Note that you cannot claim the credit on
Form 5405 for an intended
purchase for some
future date; it must be a completed
purchase. Home buyers must attach
a copy of their
HUD-1 settlement form (closing statement)
to Form 5405 as proof of the
completed home
purchase.
11. What types of homes will qualify
for the tax credit?
--- Any home that will be used as a principal
residence will qualify for the credit, provided
the home is purchased
for a price less than or equal to $800,000.
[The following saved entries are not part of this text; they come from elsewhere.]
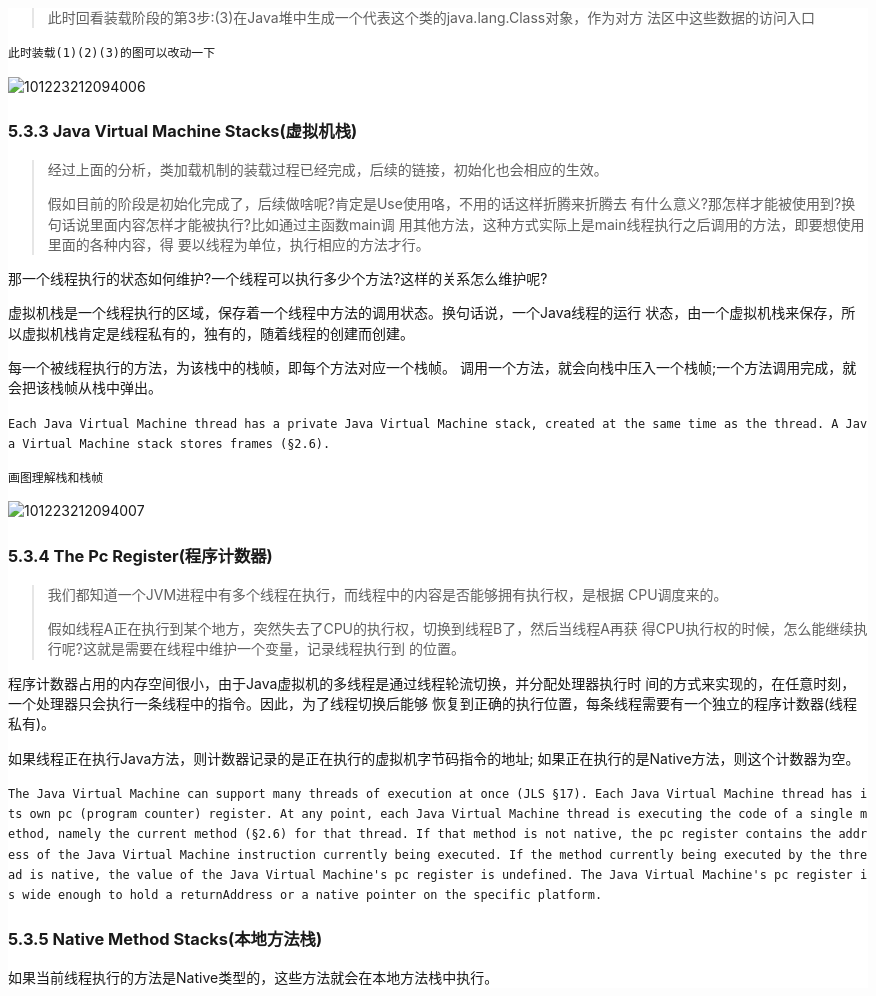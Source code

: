 > 此时回看装载阶段的第3步:(3)在Java堆中生成一个代表这个类的java.lang.Class对象，作为对方 法区中这些数据的访问入口
>

`此时装载(1)(2)(3)的图可以改动一下`

![101223212094006](https://tva1.sinaimg.cn/large/007S8ZIlgy1gjmzd4ybzmj30w20fhdgq.jpg)

###   5.3.3 Java Virtual Machine Stacks(虚拟机栈)   

> 经过上面的分析，类加载机制的装载过程已经完成，后续的链接，初始化也会相应的生效。
>
> 假如目前的阶段是初始化完成了，后续做啥呢?肯定是Use使用咯，不用的话这样折腾来折腾去 有什么意义?那怎样才能被使用到?换句话说里面内容怎样才能被执行?比如通过主函数main调 用其他方法，这种方式实际上是main线程执行之后调用的方法，即要想使用里面的各种内容，得 要以线程为单位，执行相应的方法才行。
>

那一个线程执行的状态如何维护?一个线程可以执行多少个方法?这样的关系怎么维护呢?

虚拟机栈是一个线程执行的区域，保存着一个线程中方法的调用状态。换句话说，一个Java线程的运行 状态，由一个虚拟机栈来保存，所以虚拟机栈肯定是线程私有的，独有的，随着线程的创建而创建。

每一个被线程执行的方法，为该栈中的栈帧，即每个方法对应一个栈帧。 调用一个方法，就会向栈中压入一个栈帧;一个方法调用完成，就会把该栈帧从栈中弹出。

```
Each Java Virtual Machine thread has a private Java Virtual Machine stack, created at the same time as the thread. A Java Virtual Machine stack stores frames (§2.6).
```

`画图理解栈和栈帧`

![101223212094007](/Users/xmly/Documents/gp/2019/jvm/101223212094/101223212094007.Png)

###   5.3.4 The Pc Register(程序计数器)  

> 我们都知道一个JVM进程中有多个线程在执行，而线程中的内容是否能够拥有执行权，是根据 CPU调度来的。
>
> 假如线程A正在执行到某个地方，突然失去了CPU的执行权，切换到线程B了，然后当线程A再获 得CPU执行权的时候，怎么能继续执行呢?这就是需要在线程中维护一个变量，记录线程执行到 的位置。
>

程序计数器占用的内存空间很小，由于Java虚拟机的多线程是通过线程轮流切换，并分配处理器执行时 间的方式来实现的，在任意时刻，一个处理器只会执行一条线程中的指令。因此，为了线程切换后能够 恢复到正确的执行位置，每条线程需要有一个独立的程序计数器(线程私有)。

如果线程正在执行Java方法，则计数器记录的是正在执行的虚拟机字节码指令的地址; 如果正在执行的是Native方法，则这个计数器为空。

```
The Java Virtual Machine can support many threads of execution at once (JLS §17). Each Java Virtual Machine thread has its own pc (program counter) register. At any point, each Java Virtual Machine thread is executing the code of a single method, namely the current method (§2.6) for that thread. If that method is not native, the pc register contains the address of the Java Virtual Machine instruction currently being executed. If the method currently being executed by the thread is native, the value of the Java Virtual Machine's pc register is undefined. The Java Virtual Machine's pc register is wide enough to hold a returnAddress or a native pointer on the specific platform.
```

###   5.3.5 Native Method Stacks(本地方法栈)   

如果当前线程执行的方法是Native类型的，这些方法就会在本地方法栈中执行。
This includes single-family
detached homes,
attached homes like townhouses and
condominiums, manufactured homes
(also known as
mobile homes) and houseboats. The
definition of principal residence is
identical to the one used to determine whether
you may qualify for the $250,000 /
$500,000 capital gain tax exclusion for principal
residences.
It is
important to note that you cannot purchase a
home from, among other family members,
your ancestors (parents,
grandparents, etc.), your lineal descendants
(children, grandchildren, etc.) or your spouse or
your spouse’s family members. Please consult
with your tax advisor
for more information. Also see IRS Form
5405.
12. I read that the tax credit is
“refundable.” What does that
mean?
--- The fact that the credit is refundable
means that the home buyer credit can be claimed
even if the taxpayer
has little or no federal income tax liability
to offset. Typically this
involves the
government sending the taxpayer a check
for a portion or even all of the
amount of the
refundable tax credit.
For example,
if a qualified home buyer expected,
notwithstanding the tax credit, federal
income tax liability of
$5,000 and had tax withholding of $4,000 for
the year, then without the tax credit the taxpayer would owe
the IRS $1,000 on April 15th. Suppose now that
the taxpayer
qualified for the $8,000 home buyer tax credit.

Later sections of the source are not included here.